Museum watchmakers Photo: Museum of watchmakers

Museum of watchmakers in the library Guildhall (former city hall), – and the congregation itself for hours, made over the past four centuries, and the world's largest library devoted to horology.

Mechanical clocks were invented in Western Europe in the middle ages and was first installed in Church towers. In 1675, a Dutch engineer and physicist Christian Huygens patented a pocket watch. The first wrist watches were only for women. England held the primacy in watchmaking until the beginning of the twentieth century – here was important inventions dramatically increased the accuracy of time measurement. The Golden age of this industry in England occurred in the decades immediately after the Great fire of London in 1666.

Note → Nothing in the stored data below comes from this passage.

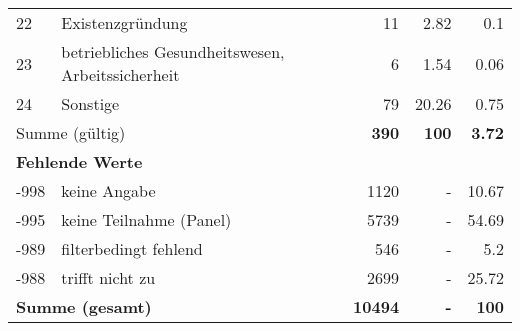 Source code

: \begin{longtable}{lXrrr}
        22 & \multicolumn{1}{X}{Existenzgründung} & %
          \num{11} &
          \num[round-mode=places,round-precision=2]{2,82} &
          \num[round-mode=places,round-precision=2]{0,1} \\

        23 & \multicolumn{1}{X}{betriebliches Gesundheitswesen, Arbeitssicherheit} & %
          \num{6} &
          \num[round-mode=places,round-precision=2]{1,54} &
          \num[round-mode=places,round-precision=2]{0,06} \\

        24 & \multicolumn{1}{X}{Sonstige} & %
          \num{79} &
          \num[round-mode=places,round-precision=2]{20,26} &
          \num[round-mode=places,round-precision=2]{0,75} \\

     \midrule
     \multicolumn{2}{l}{Summe (gültig)} &
       \textbf{\num{390}} &
     \textbf{100} &
       \textbf{\num[round-mode=places,round-precision=2]{3,72}} \\
     \multicolumn{5}{l}{\textbf{Fehlende Werte}}\\
       -998 &
       keine Angabe &
         \num{1120} &
        - &
         \num[round-mode=places,round-precision=2]{10,67} \\
       -995 &
       keine Teilnahme (Panel) &
         \num{5739} &
        - &
         \num[round-mode=places,round-precision=2]{54,69} \\
       -989 &
       filterbedingt fehlend &
         \num{546} &
        - &
         \num[round-mode=places,round-precision=2]{5,2} \\
       -988 &
       trifft nicht zu &
         \num{2699} &
        - &
         \num[round-mode=places,round-precision=2]{25,72} \\
     \midrule
     \multicolumn{2}{l}{\textbf{Summe (gesamt)}} &
          \textbf{\num{10494}} &
        \textbf{-} &
        \textbf{100} \\
     \bottomrule
     \end{longtable}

Most of the exhibits of the Museum, which occupies only one room, created between 1600 and 1850: about 600 European (including English) clocks and 15 marine chronometers. The history of these extremely precise instruments are dramatic and exciting.

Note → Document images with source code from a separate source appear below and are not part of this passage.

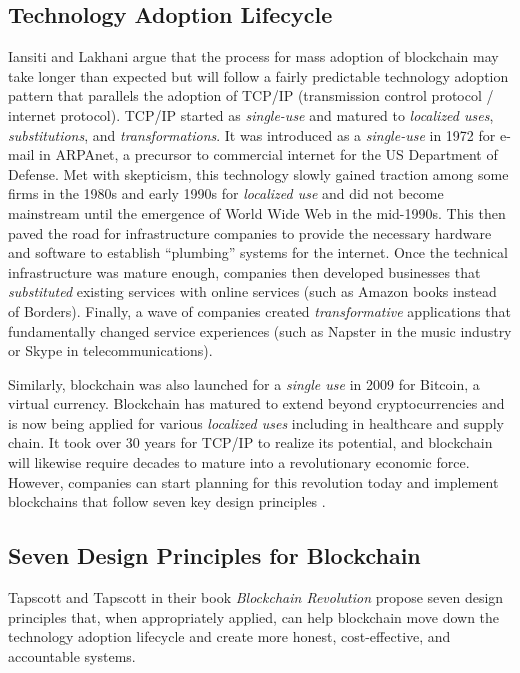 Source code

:\documentclass[sigconf]{acmart}
\begin{document}
\subsection{Technology Adoption Lifecycle}
Iansiti and Lakhani \cite{hbr} argue that the process for mass adoption of blockchain may take longer than expected but will follow a fairly predictable technology adoption pattern that parallels the adoption of TCP/IP (transmission control protocol / internet protocol). TCP/IP started as \textit{single-use} and matured to \textit{localized uses}, \textit{substitutions}, and \textit{transformations}. It was introduced as a \textit{single-use} in 1972 for e-mail in ARPAnet, a precursor to commercial internet for the US Department of Defense. Met with skepticism, this technology slowly gained traction among some firms in the 1980s and early 1990s for \textit{localized use} and did not become mainstream until the emergence of World Wide Web in the mid-1990s. This then paved the road for infrastructure companies to provide the necessary hardware and software to establish ``plumbing'' systems for the internet. Once the technical infrastructure was mature enough, companies then developed businesses that \textit{substituted} existing services with online services (such as Amazon books instead of Borders). Finally, a wave of companies created \textit{transformative} applications that fundamentally changed service experiences (such as Napster in the music industry or Skype in telecommunications).

Similarly, blockchain was also launched for a \textit{single use} in 2009 for Bitcoin, a virtual currency. Blockchain has matured to extend beyond cryptocurrencies and is now being applied for various \textit{localized uses} including in healthcare and supply chain. It took over 30 years for TCP/IP to realize its potential, and blockchain will likewise require decades to mature into a revolutionary economic force. However, companies can start planning for this revolution today and implement blockchains that follow seven key design principles \cite{hbr} \cite{tapscott}.

\subsection{Seven Design Principles for Blockchain}
Tapscott and Tapscott \cite{tapscott} in their book \textit{Blockchain Revolution} propose seven design principles that, when appropriately applied, can help blockchain move down the technology adoption lifecycle and create more honest, cost-effective, and accountable systems.
\end{document}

After the great geographical discoveries of the fifteenth and sixteenth centuries, the era of long-distance voyages – Europe conquered new lands, Europe traded. In competing Maritime powers a chance to win had a country that learned to pinpoint the position of their ships in the ocean. In 1714 the British Parliament established a huge prize (20 thousand pounds sterling, about $ 5 million in current money) to someone who will find a way to accurately determine geographic longitude. The problem was solved carpenter, self-taught inventor John Harrison – he created not afraid of pitching the device working even with a higher accuracy than was required by Parliament. One of Harrison's chronometers, H5, put on display in the Museum is the jewel Assembly here.

The Museum's collection began to take shape in 1814, to the public it was discovered sixty years later. Its amazing rarities: for example, decimal hours, 1862 (the day is divided into ten hours, an hour for a hundred minutes, the arrows rotate in the opposite direction). On the stands exhibited many are decorated with extraordinary finesse desktop, handheld, wrist watches great masters.

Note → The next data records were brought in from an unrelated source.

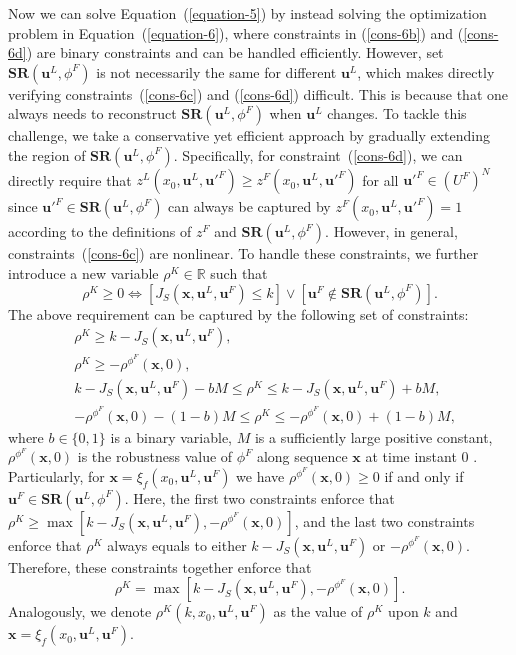 \documentclass[letterpaper, 10 pt, conference]{ieeeconf}
\begin{document}
Now we can solve Equation~(\ref{equation-5}) by instead solving the optimization problem in Equation~(\ref{equation-6}), where constraints in (\ref{cons-6b}) and (\ref{cons-6d}) are binary constraints and can be handled efficiently.
However, set $\mathbf{SR}(\mathbf{u}^L, \phi^F)$ is not necessarily the same for different $\mathbf{u}^L$, which makes directly verifying constraints~(\ref{cons-6c}) and 
(\ref{cons-6d}) difficult. This is because that one always needs to reconstruct $\mathbf{SR}(\mathbf{u}^L, \phi^F)$ when $\mathbf{u}^L$ changes.
To tackle this challenge, 
we take a conservative yet efficient approach by gradually extending the 
region of  $\mathbf{SR}(\mathbf{u}^L, \phi^F)$.
Specifically, for constraint~(\ref{cons-6d}), we can directly require that $z^L(x_0,\mathbf{u}^L,\mathbf{u}'^F)\geq z^F(x_0,\mathbf{u}^L,\mathbf{u}'^F)$ for all $\mathbf{u}'^F\in (U^F)^N$ since $\mathbf{u}'^F\in \mathbf{SR}(\mathbf{u}^L, \phi^F)$ can always be captured by $z^F(x_0,\mathbf{u}^L,\mathbf{u}'^F)=1$ according to the definitions of $z^F$ and $\mathbf{SR}(\mathbf{u}^L, \phi^F)$.
However, in general, constraints~(\ref{cons-6c}) are nonlinear. To handle these constraints, we further introduce a new variable $\rho^K\in \mathbb{R}$ such that
\[
\rho^K\geq 0 \Leftrightarrow [J_S(\mathbf{x}, \mathbf{u}^L,\mathbf{u}^F)\leq k]\vee[\mathbf{u}^F\not\in \mathbf{SR}(\mathbf{u}^L, \phi^F)].
\]
The above requirement can be captured by the following set of constraints:
\begin{subequations}
    \begin{align}
        & \rho^K\geq k-J_S(\mathbf{x}, \mathbf{u}^L,\mathbf{u}^F), \nonumber \\
        & \rho^K\geq -\rho^{\phi^F} (\mathbf{x},0), \nonumber \\
        & k\!-\!J_S(\mathbf{x}, \mathbf{u}^L,\mathbf{u}^F)-bM \leq\! \rho^K \!\leq k\!-\!J_S(\mathbf{x}, \mathbf{u}^L,\mathbf{u}^F)+bM, \nonumber \\
        & -\rho^{\phi^F}(\mathbf{x},0)-(1-b)M\leq \rho^K \leq -\rho^{\phi^F}(\mathbf{x},0)+(1-b)M, \nonumber
    \end{align}
\end{subequations}
where $b\in \{0,1\}$ is a binary variable, $M$ is a sufficiently large positive constant, $\rho^{\phi^F}(\mathbf{x},0)$ is the robustness value of $\phi^F$ along sequence $\mathbf{x}$ at time instant $0$ \cite{donze2010robust}. Particularly, for $\mathbf{x}=\xi_f(x_0,\mathbf{u}^L,\mathbf{u}^F)$ we have $\rho^{\phi^F}(\mathbf{x},0)\geq 0$ if and only if $\mathbf{u}^F\in \mathbf{SR}(\mathbf{u}^L, \phi^F)$.
Here, the first two constraints enforce that $\rho^K\geq\max[k-J_S(\mathbf{x}, \mathbf{u}^L,\mathbf{u}^F), -\rho^{\phi^F}(\mathbf{x},0)]$, and the last two constraints enforce that $\rho^K$ always equals to either $k-J_S(\mathbf{x}, \mathbf{u}^L,\mathbf{u}^F)$ or $ -\rho^{\phi^F}(\mathbf{x},0)$. 
Therefore, these constraints together enforce that
\begin{equation}
\rho^K=\max[k-J_S(\mathbf{x}, \mathbf{u}^L,\mathbf{u}^F), -\rho^{\phi^F}(\mathbf{x},0)].
\end{equation}
Analogously, we denote $\rho^K(k,x_0,\mathbf{u}^L,\mathbf{u}^F)$ as the value of $\rho^K$ upon $k$ and $\mathbf{x}=\xi_f(x_0,\mathbf{u}^L,\mathbf{u}^F)$.
\end{document}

The Museum belongs to the Worshipful company of watchmakers, the oldest professional Guild approved in 1631 king Charles I. the library of the Museum traces its lineage from the library of ancient manuscripts, founded the Company in 1813. For two centuries here added every conceivable publications about watchmaking, but the core of the collection are such rarities as a handwritten record of the inventor of the chronometer by John Harrison.